● **WHAT NEEDS TO BE DONE**: A complete transcription of the material, exact in every line, is what is wanted.

*** Begin section ***

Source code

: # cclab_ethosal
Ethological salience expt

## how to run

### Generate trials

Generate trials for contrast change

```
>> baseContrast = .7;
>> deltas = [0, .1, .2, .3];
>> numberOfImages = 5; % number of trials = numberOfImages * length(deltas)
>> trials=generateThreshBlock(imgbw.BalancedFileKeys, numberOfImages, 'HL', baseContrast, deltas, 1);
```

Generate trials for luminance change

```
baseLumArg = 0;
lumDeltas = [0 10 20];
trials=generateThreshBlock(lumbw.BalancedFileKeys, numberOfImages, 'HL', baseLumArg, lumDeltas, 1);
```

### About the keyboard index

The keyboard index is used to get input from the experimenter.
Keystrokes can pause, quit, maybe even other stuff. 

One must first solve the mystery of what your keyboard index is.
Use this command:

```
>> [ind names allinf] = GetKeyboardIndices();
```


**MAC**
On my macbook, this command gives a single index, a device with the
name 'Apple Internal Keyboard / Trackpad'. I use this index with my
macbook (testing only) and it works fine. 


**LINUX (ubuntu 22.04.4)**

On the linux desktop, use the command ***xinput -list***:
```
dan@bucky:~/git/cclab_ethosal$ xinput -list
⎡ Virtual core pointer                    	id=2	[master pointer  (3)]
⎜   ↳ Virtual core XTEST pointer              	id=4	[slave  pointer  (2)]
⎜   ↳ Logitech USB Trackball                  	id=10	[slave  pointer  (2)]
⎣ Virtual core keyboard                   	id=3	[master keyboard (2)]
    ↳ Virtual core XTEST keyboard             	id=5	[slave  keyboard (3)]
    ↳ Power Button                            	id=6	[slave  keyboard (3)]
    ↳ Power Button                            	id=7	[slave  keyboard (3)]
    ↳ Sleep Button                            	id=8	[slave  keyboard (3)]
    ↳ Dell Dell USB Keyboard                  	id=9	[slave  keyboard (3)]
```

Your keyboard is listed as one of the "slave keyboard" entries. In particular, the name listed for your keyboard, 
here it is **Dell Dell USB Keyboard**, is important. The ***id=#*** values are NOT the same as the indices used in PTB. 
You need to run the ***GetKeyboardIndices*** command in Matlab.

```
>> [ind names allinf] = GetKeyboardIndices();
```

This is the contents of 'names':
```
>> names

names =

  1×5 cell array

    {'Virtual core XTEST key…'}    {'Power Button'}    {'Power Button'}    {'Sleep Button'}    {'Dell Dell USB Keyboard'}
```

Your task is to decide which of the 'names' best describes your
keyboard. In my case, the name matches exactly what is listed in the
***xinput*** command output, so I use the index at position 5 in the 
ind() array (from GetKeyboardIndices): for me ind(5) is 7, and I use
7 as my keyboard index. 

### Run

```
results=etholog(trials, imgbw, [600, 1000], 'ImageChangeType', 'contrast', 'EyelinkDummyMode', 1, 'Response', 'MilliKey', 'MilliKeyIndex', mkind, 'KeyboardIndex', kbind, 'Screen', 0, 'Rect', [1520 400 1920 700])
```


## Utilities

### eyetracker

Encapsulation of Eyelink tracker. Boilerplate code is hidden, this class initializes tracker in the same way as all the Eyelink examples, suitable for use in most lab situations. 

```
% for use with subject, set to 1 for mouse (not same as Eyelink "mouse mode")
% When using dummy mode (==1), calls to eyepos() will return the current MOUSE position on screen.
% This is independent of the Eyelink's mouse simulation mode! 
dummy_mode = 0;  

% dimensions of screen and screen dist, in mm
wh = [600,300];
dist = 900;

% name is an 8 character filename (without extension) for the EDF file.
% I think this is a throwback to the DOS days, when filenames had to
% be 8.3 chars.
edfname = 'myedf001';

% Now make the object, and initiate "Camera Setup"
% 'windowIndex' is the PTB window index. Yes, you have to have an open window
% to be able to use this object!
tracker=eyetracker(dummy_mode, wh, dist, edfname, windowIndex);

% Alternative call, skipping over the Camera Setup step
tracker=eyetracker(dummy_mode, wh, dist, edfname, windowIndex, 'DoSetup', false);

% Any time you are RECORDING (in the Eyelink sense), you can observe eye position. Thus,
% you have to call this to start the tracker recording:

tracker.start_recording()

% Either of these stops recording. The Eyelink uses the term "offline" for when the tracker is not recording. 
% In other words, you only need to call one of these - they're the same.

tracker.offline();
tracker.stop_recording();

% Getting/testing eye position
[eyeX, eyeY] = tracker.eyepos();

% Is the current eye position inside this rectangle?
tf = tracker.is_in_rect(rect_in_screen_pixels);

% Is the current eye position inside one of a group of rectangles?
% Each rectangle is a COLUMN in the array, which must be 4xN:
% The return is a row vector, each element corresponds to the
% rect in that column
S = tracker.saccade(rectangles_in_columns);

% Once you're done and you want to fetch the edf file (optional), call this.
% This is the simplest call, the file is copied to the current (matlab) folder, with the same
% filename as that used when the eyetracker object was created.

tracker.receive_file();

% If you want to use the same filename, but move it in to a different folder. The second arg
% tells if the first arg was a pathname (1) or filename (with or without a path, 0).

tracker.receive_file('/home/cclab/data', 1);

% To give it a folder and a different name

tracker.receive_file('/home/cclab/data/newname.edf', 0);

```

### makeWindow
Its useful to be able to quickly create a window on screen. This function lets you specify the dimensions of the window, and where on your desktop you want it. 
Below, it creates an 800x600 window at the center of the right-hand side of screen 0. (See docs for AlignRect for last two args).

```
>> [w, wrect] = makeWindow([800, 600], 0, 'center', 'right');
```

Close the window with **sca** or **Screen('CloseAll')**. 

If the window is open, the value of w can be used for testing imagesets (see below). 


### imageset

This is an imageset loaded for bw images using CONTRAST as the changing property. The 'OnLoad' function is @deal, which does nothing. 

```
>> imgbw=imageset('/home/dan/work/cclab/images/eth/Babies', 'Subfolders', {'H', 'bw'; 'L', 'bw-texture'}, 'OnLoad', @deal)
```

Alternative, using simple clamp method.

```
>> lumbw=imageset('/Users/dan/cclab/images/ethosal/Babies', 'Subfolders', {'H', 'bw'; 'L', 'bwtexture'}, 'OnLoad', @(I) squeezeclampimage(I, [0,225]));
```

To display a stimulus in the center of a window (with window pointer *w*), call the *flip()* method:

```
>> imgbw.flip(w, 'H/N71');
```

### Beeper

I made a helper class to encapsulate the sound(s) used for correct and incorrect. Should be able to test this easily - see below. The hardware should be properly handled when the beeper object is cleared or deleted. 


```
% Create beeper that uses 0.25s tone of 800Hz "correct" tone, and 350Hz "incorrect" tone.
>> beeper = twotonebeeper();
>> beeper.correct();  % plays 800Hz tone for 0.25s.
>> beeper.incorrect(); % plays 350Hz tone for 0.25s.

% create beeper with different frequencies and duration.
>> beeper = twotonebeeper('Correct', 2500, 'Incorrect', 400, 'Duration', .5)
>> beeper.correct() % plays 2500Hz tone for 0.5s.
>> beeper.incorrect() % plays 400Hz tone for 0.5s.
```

*** End section ***

● **SOLUTION FOR THIS PROBLEM**:
Source code

: # cclab_ethosal
Ethological salience expt

## how to run

### Generate trials

Generate trials for contrast change

```
>> baseContrast = .7;
>> deltas = [0, .1, .2, .3];
>> numberOfImages = 5; % number of trials = numberOfImages * length(deltas)
>> trials=generateThreshBlock(imgbw.BalancedFileKeys, numberOfImages, 'HL', baseContrast, deltas, 1);
```

Generate trials for luminance change

```
baseLumArg = 0;
lumDeltas = [0 10 20];
trials=generateThreshBlock(lumbw.BalancedFileKeys, numberOfImages, 'HL', baseLumArg, lumDeltas, 1);
```

### About the keyboard index

The keyboard index is used to get input from the experimenter.
Keystrokes can pause, quit, maybe even other stuff. 

One must first solve the mystery of what your keyboard index is.
Use this command:

```
>> [ind names allinf] = GetKeyboardIndices();
```


**MAC**
On my macbook, this command gives a single index, a device with the
name 'Apple Internal Keyboard / Trackpad'. I use this index with my
macbook (testing only) and it works fine. 


**LINUX (ubuntu 22.04.4)**

On the linux desktop, use the command ***xinput -list***:
```
dan@bucky:~/git/cclab_ethosal$ xinput -list
⎡ Virtual core pointer                    	id=2	[master pointer  (3)]
⎜   ↳ Virtual core XTEST pointer              	id=4	[slave  pointer  (2)]
⎜   ↳ Logitech USB Trackball                  	id=10	[slave  pointer  (2)]
⎣ Virtual core keyboard                   	id=3	[master keyboard (2)]
    ↳ Virtual core XTEST keyboard             	id=5	[slave  keyboard (3)]
    ↳ Power Button                            	id=6	[slave  keyboard (3)]
    ↳ Power Button                            	id=7	[slave  keyboard (3)]
    ↳ Sleep Button                            	id=8	[slave  keyboard (3)]
    ↳ Dell Dell USB Keyboard                  	id=9	[slave  keyboard (3)]
```

Your keyboard is listed as one of the "slave keyboard" entries. In particular, the name listed for your keyboard, 
here it is **Dell Dell USB Keyboard**, is important. The ***id=#*** values are NOT the same as the indices used in PTB. 
You need to run the ***GetKeyboardIndices*** command in Matlab.

```
>> [ind names allinf] = GetKeyboardIndices();
```

This is the contents of 'names':
```
>> names

names =

  1×5 cell array

    {'Virtual core XTEST key…'}    {'Power Button'}    {'Power Button'}    {'Sleep Button'}    {'Dell Dell USB Keyboard'}
```

Your task is to decide which of the 'names' best describes your
keyboard. In my case, the name matches exactly what is listed in the
***xinput*** command output, so I use the index at position 5 in the 
ind() array (from GetKeyboardIndices): for me ind(5) is 7, and I use
7 as my keyboard index. 

### Run

```
results=etholog(trials, imgbw, [600, 1000], 'ImageChangeType', 'contrast', 'EyelinkDummyMode', 1, 'Response', 'MilliKey', 'MilliKeyIndex', mkind, 'KeyboardIndex', kbind, 'Screen', 0, 'Rect', [1520 400 1920 700])
```


## Utilities

### eyetracker

Encapsulation of Eyelink tracker. Boilerplate code is hidden, this class initializes tracker in the same way as all the Eyelink examples, suitable for use in most lab situations. 

```
% for use with subject, set to 1 for mouse (not same as Eyelink "mouse mode")
% When using dummy mode (==1), calls to eyepos() will return the current MOUSE position on screen.
% This is independent of the Eyelink's mouse simulation mode! 
dummy_mode = 0;  

% dimensions of screen and screen dist, in mm
wh = [600,300];
dist = 900;

% name is an 8 character filename (without extension) for the EDF file.
% I think this is a throwback to the DOS days, when filenames had to
% be 8.3 chars.
edfname = 'myedf001';

% Now make the object, and initiate "Camera Setup"
% 'windowIndex' is the PTB window index. Yes, you have to have an open window
% to be able to use this object!
tracker=eyetracker(dummy_mode, wh, dist, edfname, windowIndex);

% Alternative call, skipping over the Camera Setup step
tracker=eyetracker(dummy_mode, wh, dist, edfname, windowIndex, 'DoSetup', false);

% Any time you are RECORDING (in the Eyelink sense), you can observe eye position. Thus,
% you have to call this to start the tracker recording:

tracker.start_recording()

% Either of these stops recording. The Eyelink uses the term "offline" for when the tracker is not recording. 
% In other words, you only need to call one of these - they're the same.

tracker.offline();
tracker.stop_recording();

% Getting/testing eye position
[eyeX, eyeY] = tracker.eyepos();

% Is the current eye position inside this rectangle?
tf = tracker.is_in_rect(rect_in_screen_pixels);

% Is the current eye position inside one of a group of rectangles?
% Each rectangle is a COLUMN in the array, which must be 4xN:
% The return is a row vector, each element corresponds to the
% rect in that column
S = tracker.saccade(rectangles_in_columns);

% Once you're done and you want to fetch the edf file (optional), call this.
% This is the simplest call, the file is copied to the current (matlab) folder, with the same
% filename as that used when the eyetracker object was created.

tracker.receive_file();

% If you want to use the same filename, but move it in to a different folder. The second arg
% tells if the first arg was a pathname (1) or filename (with or without a path, 0).

tracker.receive_file('/home/cclab/data', 1);

% To give it a folder and a different name

tracker.receive_file('/home/cclab/data/newname.edf', 0);

```

### makeWindow
Its useful to be able to quickly create a window on screen. This function lets you specify the dimensions of the window, and where on your desktop you want it. 
Below, it creates an 800x600 window at the center of the right-hand side of screen 0. (See docs for AlignRect for last two args).

```
>> [w, wrect] = makeWindow([800, 600], 0, 'center', 'right');
```

Close the window with **sca** or **Screen('CloseAll')**. 

If the window is open, the value of w can be used for testing imagesets (see below). 


### imageset

This is an imageset loaded for bw images using CONTRAST as the changing property. The 'OnLoad' function is @deal, which does nothing. 

```
>> imgbw=imageset('/home/dan/work/cclab/images/eth/Babies', 'Subfolders', {'H', 'bw'; 'L', 'bw-texture'}, 'OnLoad', @deal)
```

Alternative, using simple clamp method.

```
>> lumbw=imageset('/Users/dan/cclab/images/ethosal/Babies', 'Subfolders', {'H', 'bw'; 'L', 'bwtexture'}, 'OnLoad', @(I) squeezeclampimage(I, [0,225]));
```

To display a stimulus in the center of a window (with window pointer *w*), call the *flip()* method:

```
>> imgbw.flip(w, 'H/N71');
```

### Beeper

I made a helper class to encapsulate the sound(s) used for correct and incorrect. Should be able to test this easily - see below. The hardware should be properly handled when the beeper object is cleared or deleted. 


```
% Create beeper that uses 0.25s tone of 800Hz "correct" tone, and 350Hz "incorrect" tone.
>> beeper = twotonebeeper();
>> beeper.correct();  % plays 800Hz tone for 0.25s.
>> beeper.incorrect(); % plays 350Hz tone for 0.25s.

% create beeper with different frequencies and duration.
>> beeper = twotonebeeper('Correct', 2500, 'Incorrect', 400, 'Duration', .5)
>> beeper.correct() % plays 2500Hz tone for 0.5s.
>> beeper.incorrect() % plays 400Hz tone for 0.5s.
```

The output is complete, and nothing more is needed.